Re: Proposal to define a simple architecture to differentiate legitimate bulk email from Spam (UBE)

Shelby Moore <coolpage@earthlink.net> · Sun, 07 Sep 2003 14:02:30 +0800

IMO, this (whether Hotmail will implement a specific feature) is a fairly irrelevant (an 80 out of 80/20 rule) fork of the debate relative to the main point of the proposal, so let's try to wrap this fork up with one or two go rounds max okay.

>> Interestingly note that Hotmail makes you pay to POP *FROM* hotmail, but no
>> charge to POP from other accounts *TO* Hotmail.  Does that give you any hint
>> about their business model??
>
>Yes.  It's *NOT* a business model where they want to be polling a dozen servers
>on a regular basis for each of their customers for mail that may or may not be
>there, and for the average mailing list, probably is not there at any given
>poll.

Not any more than they want to be POPing any email at all.  Nobody wants to do any work they do not have to do.  But if there is advantage for them, or a profit to be made, they do it.  If they do not, someone else will, then they lose marketshare.
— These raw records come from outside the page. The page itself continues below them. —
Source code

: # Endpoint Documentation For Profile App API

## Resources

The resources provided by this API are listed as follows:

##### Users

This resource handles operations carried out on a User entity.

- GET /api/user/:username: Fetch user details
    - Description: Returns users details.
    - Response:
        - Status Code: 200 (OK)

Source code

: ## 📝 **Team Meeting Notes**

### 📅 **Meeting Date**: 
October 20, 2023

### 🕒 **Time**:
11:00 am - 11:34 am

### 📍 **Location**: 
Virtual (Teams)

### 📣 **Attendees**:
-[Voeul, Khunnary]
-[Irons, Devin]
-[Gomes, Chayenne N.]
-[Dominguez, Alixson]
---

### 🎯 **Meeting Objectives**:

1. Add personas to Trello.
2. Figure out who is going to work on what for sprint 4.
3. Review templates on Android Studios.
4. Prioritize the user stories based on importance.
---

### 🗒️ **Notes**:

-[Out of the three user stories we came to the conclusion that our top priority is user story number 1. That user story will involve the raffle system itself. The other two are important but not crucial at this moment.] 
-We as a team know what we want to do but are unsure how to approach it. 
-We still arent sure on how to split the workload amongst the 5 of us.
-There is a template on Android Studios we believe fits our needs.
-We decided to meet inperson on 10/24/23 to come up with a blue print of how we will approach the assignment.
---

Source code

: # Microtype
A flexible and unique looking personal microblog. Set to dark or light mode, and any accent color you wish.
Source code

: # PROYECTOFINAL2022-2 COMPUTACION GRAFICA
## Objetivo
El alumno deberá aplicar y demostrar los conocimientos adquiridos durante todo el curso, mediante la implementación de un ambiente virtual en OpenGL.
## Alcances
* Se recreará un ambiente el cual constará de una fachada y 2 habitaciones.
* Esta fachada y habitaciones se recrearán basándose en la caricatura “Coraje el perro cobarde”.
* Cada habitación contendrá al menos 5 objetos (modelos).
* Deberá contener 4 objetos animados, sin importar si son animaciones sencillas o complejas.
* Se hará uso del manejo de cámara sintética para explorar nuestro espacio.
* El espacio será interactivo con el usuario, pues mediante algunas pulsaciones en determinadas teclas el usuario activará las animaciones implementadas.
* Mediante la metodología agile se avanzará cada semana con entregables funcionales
They used to not POP email at all (do you remember or did you know that?).  Then they discovered they were missing a big market of eyeballs.

>  They want eyeballs, and the last thing they want to do is expend more
>effort than needed to get eyeballs.

No disrespect intended, but that sentence is illogical.  You want something and you don't want to do something that gives you what you want.

You mean I guess that they would not agree to add effort just to retain existing eyeballs.  Again I disagree.  I think they will do what ever they have to in order to retain market share, as long as the cost doesn't kill more profit than it retains.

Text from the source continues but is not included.